Feeling lazy and overcome with nostalgia, and with Heather’s article on The B(itch)Log earlier this week still fresh in my mind, I decided to take a stand against the fucked up children’s entertainment of 2012. How am I going to do it? Easy. I’m going to regress twenty or so years and reintroduce the world to my four favourite cartoons of the 80s. Given that I’ve got intellectual maturity of a 9-year-old, it’s not going to be that difficult.
Eric Wimp was just a normal boy who lived at 29 Acacia Road until he indulged in the tropical delight, at which stage he transformed into a nutritious vigilante, intent on keeping the world safe from the evil schemes of corny supervillans. With an outfit that would make Batman reassess what it meant to wear a cowl, Bananaman got around by flying, albeit with a technique reminiscent of a swimming stroke. When the Australian Banana Growers’ Council was working on its marketing strategy, it should have looked no further than the quiet British schoolboy: he’s the poster child for potassium.
His greatest achievement? Wearing banana skins as boots and never slipping on them.

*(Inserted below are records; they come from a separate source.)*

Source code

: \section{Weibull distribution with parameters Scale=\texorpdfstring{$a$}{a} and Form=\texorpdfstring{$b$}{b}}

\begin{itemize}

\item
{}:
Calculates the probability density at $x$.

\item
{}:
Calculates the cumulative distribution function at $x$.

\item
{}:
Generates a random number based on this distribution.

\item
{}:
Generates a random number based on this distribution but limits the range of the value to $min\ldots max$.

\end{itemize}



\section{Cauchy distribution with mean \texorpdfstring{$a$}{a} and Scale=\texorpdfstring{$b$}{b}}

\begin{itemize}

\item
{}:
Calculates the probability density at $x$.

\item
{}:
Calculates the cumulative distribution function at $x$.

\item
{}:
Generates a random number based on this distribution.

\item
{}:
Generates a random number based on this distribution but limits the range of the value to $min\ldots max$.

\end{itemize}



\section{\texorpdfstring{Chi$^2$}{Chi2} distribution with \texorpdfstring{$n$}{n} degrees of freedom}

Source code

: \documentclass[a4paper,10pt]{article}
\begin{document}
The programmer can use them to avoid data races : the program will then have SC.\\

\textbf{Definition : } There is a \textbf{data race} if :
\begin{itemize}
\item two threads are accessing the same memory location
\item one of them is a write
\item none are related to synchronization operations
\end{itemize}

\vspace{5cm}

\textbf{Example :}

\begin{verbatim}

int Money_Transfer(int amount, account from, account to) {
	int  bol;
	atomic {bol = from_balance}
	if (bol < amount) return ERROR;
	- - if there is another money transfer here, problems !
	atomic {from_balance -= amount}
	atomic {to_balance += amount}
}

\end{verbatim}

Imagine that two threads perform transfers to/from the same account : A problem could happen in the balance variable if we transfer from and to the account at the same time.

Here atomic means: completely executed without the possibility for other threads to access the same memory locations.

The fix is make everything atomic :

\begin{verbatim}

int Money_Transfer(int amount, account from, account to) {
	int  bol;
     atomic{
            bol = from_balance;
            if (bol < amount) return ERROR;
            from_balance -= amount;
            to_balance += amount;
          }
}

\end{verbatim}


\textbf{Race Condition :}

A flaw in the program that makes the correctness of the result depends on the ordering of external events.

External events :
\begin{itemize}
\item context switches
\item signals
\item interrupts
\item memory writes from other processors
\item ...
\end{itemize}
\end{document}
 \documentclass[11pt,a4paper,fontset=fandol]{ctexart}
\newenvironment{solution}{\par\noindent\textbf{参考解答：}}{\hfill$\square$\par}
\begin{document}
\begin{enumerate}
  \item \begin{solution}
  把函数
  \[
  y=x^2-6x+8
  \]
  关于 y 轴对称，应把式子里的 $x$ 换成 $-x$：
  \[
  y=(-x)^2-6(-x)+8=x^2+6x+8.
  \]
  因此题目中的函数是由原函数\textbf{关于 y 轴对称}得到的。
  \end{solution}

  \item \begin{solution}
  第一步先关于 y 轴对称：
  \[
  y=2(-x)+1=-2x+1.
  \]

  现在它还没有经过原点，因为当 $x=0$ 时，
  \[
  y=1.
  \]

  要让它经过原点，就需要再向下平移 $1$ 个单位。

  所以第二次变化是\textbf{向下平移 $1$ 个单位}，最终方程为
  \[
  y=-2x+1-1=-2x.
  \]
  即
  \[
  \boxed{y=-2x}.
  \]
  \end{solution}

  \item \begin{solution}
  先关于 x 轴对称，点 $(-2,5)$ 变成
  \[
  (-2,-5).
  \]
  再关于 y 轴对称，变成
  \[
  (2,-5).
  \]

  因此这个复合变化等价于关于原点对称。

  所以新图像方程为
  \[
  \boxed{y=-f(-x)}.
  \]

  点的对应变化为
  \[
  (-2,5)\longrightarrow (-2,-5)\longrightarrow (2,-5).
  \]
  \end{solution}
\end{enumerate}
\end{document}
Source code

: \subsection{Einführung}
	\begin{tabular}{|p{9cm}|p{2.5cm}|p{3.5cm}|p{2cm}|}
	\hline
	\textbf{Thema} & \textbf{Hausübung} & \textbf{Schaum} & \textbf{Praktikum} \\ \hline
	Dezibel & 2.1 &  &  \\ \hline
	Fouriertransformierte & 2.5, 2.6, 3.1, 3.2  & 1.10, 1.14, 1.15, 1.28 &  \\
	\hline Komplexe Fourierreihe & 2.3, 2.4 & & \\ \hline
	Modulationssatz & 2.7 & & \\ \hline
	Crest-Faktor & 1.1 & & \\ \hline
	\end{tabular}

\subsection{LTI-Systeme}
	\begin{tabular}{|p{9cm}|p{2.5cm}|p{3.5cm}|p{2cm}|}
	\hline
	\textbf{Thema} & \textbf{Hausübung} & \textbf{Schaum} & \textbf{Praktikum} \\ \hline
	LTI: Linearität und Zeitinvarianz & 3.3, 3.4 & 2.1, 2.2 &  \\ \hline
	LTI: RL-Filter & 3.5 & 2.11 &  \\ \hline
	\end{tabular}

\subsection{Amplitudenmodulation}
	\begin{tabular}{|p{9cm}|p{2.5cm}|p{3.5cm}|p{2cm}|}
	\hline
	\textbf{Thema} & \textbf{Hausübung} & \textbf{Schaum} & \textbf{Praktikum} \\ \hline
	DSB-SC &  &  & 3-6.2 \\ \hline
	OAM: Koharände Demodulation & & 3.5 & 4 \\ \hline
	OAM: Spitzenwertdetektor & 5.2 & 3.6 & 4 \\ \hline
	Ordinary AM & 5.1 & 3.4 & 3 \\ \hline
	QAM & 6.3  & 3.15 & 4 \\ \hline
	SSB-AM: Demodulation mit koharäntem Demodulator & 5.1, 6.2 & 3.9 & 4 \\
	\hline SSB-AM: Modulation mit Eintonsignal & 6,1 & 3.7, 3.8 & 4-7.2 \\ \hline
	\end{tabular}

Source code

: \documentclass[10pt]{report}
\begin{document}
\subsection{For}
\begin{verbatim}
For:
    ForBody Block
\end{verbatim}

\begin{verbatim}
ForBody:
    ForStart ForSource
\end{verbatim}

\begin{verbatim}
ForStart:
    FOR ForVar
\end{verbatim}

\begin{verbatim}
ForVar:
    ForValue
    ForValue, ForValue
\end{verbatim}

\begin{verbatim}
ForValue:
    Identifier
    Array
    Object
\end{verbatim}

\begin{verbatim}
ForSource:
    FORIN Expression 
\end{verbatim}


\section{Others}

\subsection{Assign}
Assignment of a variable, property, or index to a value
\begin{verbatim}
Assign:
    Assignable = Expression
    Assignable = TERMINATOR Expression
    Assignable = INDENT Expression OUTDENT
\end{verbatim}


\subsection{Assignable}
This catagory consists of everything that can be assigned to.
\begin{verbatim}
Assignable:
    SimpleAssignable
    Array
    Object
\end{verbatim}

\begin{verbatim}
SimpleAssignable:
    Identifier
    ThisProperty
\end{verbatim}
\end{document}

The British know comedy, and in the 80s, they were all over cartoons like a fat kid on a cheesecake. Aided by his nerdy hamster offsider Penfold, Danger Mouse was the James Bond of the rodent world, complete with flying car and an eye patch. How could you not love a Mickey Mouse 007 wannabe whose arch-nemesis was an obese toad with emphysema called Baron Silas Greenback?
The biggest question to come out of the series pertained to the preferred garb of the furry secret agent: did Danger Mouse wear pants?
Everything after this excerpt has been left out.